____ Records supplied
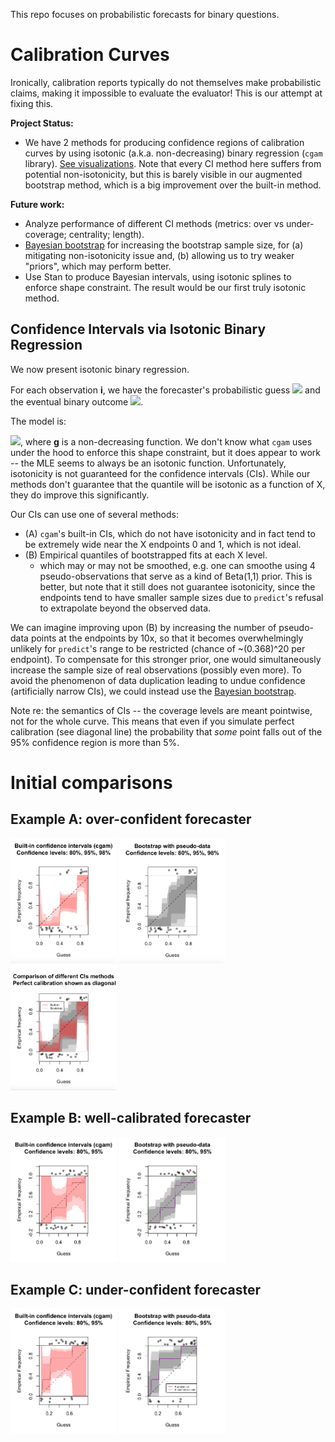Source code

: This repo focuses on probabilistic forecasts for binary questions.

# Calibration Curves

Ironically, calibration reports typically do not themselves make probabilistic
claims, making it impossible to evaluate the evaluator! This is our attempt at fixing this.

**Project Status:**
- We have 2 methods for producing confidence regions of
calibration curves by using isotonic (a.k.a. non-decreasing) binary regression (`cgam`
library). [See
visualizations](https://github.com/gusl/CalibrationCurves#initial-comparisons). Note
that every CI method here suffers from potential non-isotonicity, but this is barely visible in our
augmented bootstrap method, which is a big improvement over the
built-in method.


**Future work:**
- Analyze performance of different CI methods
(metrics: over vs under-coverage; centrality; length).
- [Bayesian
bootstrap](https://www.sumsar.net/blog/2015/04/the-non-parametric-bootstrap-as-a-bayesian-model/)
for increasing the bootstrap sample size, for (a) mitigating non-isotonicity
issue and, (b) allowing us to try weaker "priors", which may perform better.
- Use Stan to produce Bayesian intervals, using isotonic
splines to enforce shape constraint. The result would be our first
truly isotonic method.

<!-- [Testing Probability Calibrations
Andreas Bloechlinger](https://www.efmaefm.org/0EFMAMEETINGS/EFMA%20ANNUAL%20MEETINGS/2006-Madrid/papers/147279_full.pdf) -->

## Confidence Intervals via Isotonic Binary Regression

We now present isotonic binary regression.

For each observation **i**, we have the forecaster's probabilistic
guess <img
src="https://latex.codecogs.com/png.image?\dpi{110}&space;\bg_black&space;X_i\in%20[0,1]">
 and the eventual binary outcome <img
src="https://latex.codecogs.com/png.image?\dpi{110}&space;\bg_black&space;Y_i\in%20\{0,1\}">.

The model is:

<img
src="https://latex.codecogs.com/png.image?\dpi{110}&space;\bg_black&space;Y_i%20\sim%20Bernoulli(g(X_i))">,
where **g** is a non-decreasing function. We don't know what `cgam`
uses under the hood to enforce this shape constraint, but it does
appear to work -- the MLE seems to always be an isotonic function.  Unfortunately, isotonicity is not guaranteed for
the confidence intervals (CIs).  While our methods don't guarantee that the quantile will be
isotonic as a function of X, they do improve this significantly.


Our CIs can use one of several methods:
- (A) `cgam`'s built-in CIs, which do not have isotonicity and in fact
  tend to be extremely wide near the X endpoints 0 and 1, which is not ideal.
- (B) Empirical quantiles of bootstrapped fits at each X level.
  - which may or may not be smoothed, e.g. one can smoothe using 4 pseudo-observations
    that serve as a kind of Beta(1,1) prior. This is better, but note that it still does
    not guarantee isotonicity, since the endpoints tend to have
    smaller sample sizes due to `predict`'s refusal to
    extrapolate beyond the observed data.
	

	
We can imagine improving upon (B) by increasing the number of
pseudo-data points at the endpoints by 10x, so that it becomes overwhelmingly
unlikely for `predict`'s range to be restricted (chance of ~(0.368)^20 per endpoint). To compensate for
this stronger prior, one would
simultaneously increase the sample size of real observations (possibly even
more). To avoid the phenomenon of data duplication leading to
undue confidence (artificially narrow CIs), we could instead use the
[Bayesian
bootstrap](https://www.sumsar.net/blog/2015/04/the-non-parametric-bootstrap-as-a-bayesian-model/).

<!-- But maybe a more interesting question is how well the bootstrap
distribution approximates posterior distributions. -->

Note re: the semantics of CIs -- the coverage levels are meant
pointwise, not for the whole curve. This means that even if you simulate perfect
calibration (see diagonal line) the
probability that *some* point falls out of the 95% confidence region
is more than 5%.


# Initial comparisons

## Example A: over-confident forecaster
<img
src="https://github.com/gusl/CalibrationCurves/blob/main/img/builtin.png" width=170 height=200>
<img
src="https://github.com/gusl/CalibrationCurves/blob/main/img/boot_pseudo.png" width=170 height=200>
<img
src="https://github.com/gusl/CalibrationCurves/blob/main/img/compared.png"
width=170 height=200>

## Example B: well-calibrated forecaster
<img
src="https://github.com/gusl/CalibrationCurves/blob/main/img/B_builtin.png" width=170 height=200>
<img
src="https://github.com/gusl/CalibrationCurves/blob/main/img/B_boot.png" width=170 height=200>


## Example C: under-confident forecaster
<img
src="https://github.com/gusl/CalibrationCurves/blob/main/img/C_builtin.png" width=170 height=200>
<img
src="https://github.com/gusl/CalibrationCurves/blob/main/img/C_boot.png" width=170 height=200>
________
Your instructions →
From the first line through the line with "that every CI", output those lines of the entries above exactly, and nothing else, with the pictures left out.

Output for this task →
Source code

: This repo focuses on probabilistic forecasts for binary questions.

# Calibration Curves

Ironically, calibration reports typically do not themselves make probabilistic
claims, making it impossible to evaluate the evaluator! This is our attempt at fixing this.

**Project Status:**
- We have 2 methods for producing confidence regions of
calibration curves by using isotonic (a.k.a. non-decreasing) binary regression (`cgam`
library). [See
visualizations](https://github.com/gusl/CalibrationCurves#initial-comparisons). Note
that every CI method here suffers from potential non-isotonicity, but this is barely visible in our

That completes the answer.